The records: Begin

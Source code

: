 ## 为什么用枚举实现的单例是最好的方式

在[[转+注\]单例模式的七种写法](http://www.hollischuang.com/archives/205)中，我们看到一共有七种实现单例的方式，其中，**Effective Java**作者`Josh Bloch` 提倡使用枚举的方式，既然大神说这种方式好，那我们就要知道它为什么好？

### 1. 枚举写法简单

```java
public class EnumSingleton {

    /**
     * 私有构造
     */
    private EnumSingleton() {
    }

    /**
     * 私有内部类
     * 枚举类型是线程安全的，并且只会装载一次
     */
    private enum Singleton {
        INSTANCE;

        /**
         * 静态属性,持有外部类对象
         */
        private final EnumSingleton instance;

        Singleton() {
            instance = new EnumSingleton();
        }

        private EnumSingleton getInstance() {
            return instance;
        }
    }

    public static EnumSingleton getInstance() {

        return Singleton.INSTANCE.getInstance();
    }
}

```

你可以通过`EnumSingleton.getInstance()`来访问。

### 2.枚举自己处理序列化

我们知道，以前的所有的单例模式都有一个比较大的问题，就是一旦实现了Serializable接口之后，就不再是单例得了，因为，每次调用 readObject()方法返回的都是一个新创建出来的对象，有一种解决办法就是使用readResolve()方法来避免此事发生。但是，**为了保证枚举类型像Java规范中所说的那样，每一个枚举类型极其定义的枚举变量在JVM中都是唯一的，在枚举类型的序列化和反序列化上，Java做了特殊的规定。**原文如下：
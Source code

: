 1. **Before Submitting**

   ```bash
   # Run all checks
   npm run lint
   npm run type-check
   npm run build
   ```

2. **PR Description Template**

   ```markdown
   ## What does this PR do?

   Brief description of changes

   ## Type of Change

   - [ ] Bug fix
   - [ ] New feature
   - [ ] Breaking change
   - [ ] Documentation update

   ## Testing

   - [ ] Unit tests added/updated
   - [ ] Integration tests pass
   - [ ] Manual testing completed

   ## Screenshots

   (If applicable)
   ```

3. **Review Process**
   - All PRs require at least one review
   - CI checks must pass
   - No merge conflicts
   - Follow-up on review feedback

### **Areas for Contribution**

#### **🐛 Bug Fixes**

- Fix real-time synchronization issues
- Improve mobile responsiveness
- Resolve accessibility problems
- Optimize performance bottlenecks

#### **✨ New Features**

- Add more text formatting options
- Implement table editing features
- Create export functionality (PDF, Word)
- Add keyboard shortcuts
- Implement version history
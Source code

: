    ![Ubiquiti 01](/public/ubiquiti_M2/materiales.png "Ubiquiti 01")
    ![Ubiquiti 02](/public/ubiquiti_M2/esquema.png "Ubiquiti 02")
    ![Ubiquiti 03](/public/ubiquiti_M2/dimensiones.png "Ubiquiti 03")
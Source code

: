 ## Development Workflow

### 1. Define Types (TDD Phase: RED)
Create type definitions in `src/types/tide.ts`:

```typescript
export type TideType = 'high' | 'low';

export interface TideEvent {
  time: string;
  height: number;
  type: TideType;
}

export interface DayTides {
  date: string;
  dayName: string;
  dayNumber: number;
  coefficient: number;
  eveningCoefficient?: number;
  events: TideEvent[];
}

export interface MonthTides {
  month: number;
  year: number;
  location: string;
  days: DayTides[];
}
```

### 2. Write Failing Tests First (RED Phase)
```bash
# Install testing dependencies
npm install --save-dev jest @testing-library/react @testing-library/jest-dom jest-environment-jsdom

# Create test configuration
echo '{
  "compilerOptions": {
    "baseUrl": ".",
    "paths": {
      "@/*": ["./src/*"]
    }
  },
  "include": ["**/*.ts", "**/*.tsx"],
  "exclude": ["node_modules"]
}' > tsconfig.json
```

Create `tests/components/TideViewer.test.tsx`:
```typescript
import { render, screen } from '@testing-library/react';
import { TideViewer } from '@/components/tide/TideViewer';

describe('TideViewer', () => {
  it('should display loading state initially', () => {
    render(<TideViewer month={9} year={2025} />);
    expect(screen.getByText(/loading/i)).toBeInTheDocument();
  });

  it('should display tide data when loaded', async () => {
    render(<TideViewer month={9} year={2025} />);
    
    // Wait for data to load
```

The records: End

_Task objective:_ Each line above that contains the string "return" counts once; give the number of such lines and nothing more.

_Exercise response:_ 2